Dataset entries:
────────────────────

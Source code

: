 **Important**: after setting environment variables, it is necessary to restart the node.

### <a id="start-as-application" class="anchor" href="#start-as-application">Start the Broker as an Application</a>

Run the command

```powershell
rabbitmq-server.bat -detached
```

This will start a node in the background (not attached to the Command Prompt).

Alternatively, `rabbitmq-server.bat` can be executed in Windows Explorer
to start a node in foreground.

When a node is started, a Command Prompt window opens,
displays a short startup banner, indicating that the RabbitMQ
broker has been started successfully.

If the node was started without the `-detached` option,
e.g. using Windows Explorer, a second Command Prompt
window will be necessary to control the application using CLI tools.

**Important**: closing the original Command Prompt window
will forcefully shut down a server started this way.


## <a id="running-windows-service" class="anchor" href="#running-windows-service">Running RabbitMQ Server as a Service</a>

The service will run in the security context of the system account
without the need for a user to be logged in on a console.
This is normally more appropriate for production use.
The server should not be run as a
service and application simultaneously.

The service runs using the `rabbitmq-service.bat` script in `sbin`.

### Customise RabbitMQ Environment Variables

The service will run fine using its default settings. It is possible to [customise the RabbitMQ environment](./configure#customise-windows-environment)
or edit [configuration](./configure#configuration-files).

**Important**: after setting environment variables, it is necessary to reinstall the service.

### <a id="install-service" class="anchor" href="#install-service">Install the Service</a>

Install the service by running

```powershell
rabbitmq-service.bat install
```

────────────────────

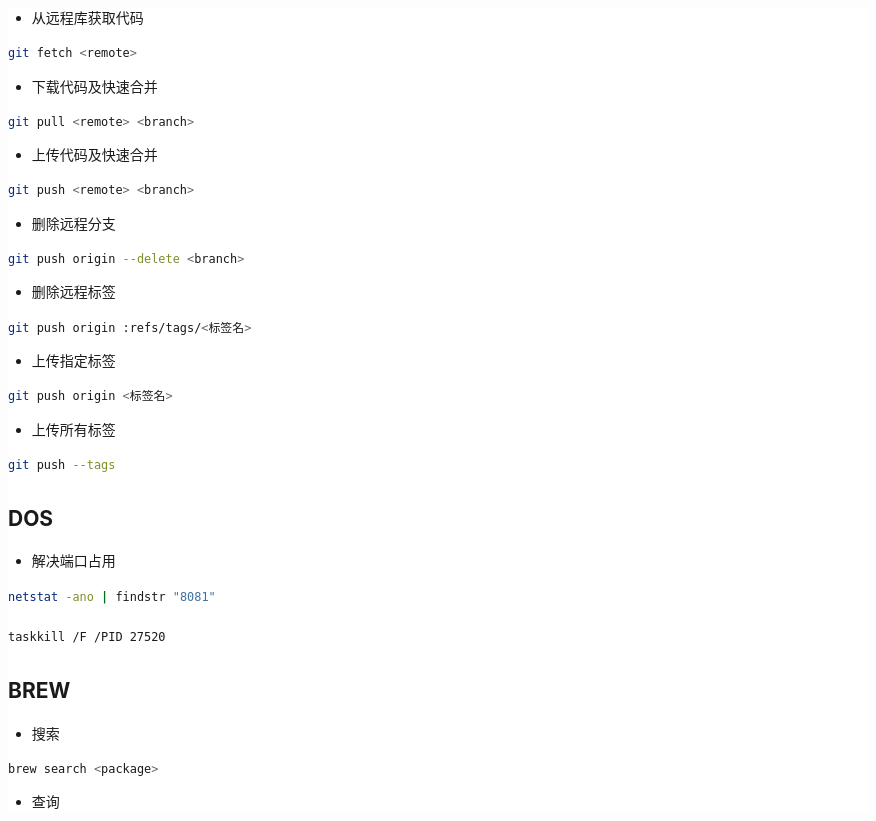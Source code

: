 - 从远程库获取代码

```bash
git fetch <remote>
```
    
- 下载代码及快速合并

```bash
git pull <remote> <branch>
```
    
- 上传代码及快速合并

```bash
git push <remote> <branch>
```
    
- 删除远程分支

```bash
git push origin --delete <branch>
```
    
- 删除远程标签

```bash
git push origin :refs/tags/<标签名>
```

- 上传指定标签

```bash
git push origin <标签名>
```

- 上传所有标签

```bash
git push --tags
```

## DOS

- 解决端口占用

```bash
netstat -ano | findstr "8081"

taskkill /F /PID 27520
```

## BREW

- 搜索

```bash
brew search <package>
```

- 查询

────────────────────

Action item: Please find, in the entries above, every line where "will" occurs, and copy it.

Written response:
This will start a node in the background (not attached to the Command Prompt).
window will be necessary to control the application using CLI tools.
will forcefully shut down a server started this way.
The service will run in the security context of the system account
The service will run fine using its default settings. It is possible to [customise the RabbitMQ environment](./configure#customise-windows-environment)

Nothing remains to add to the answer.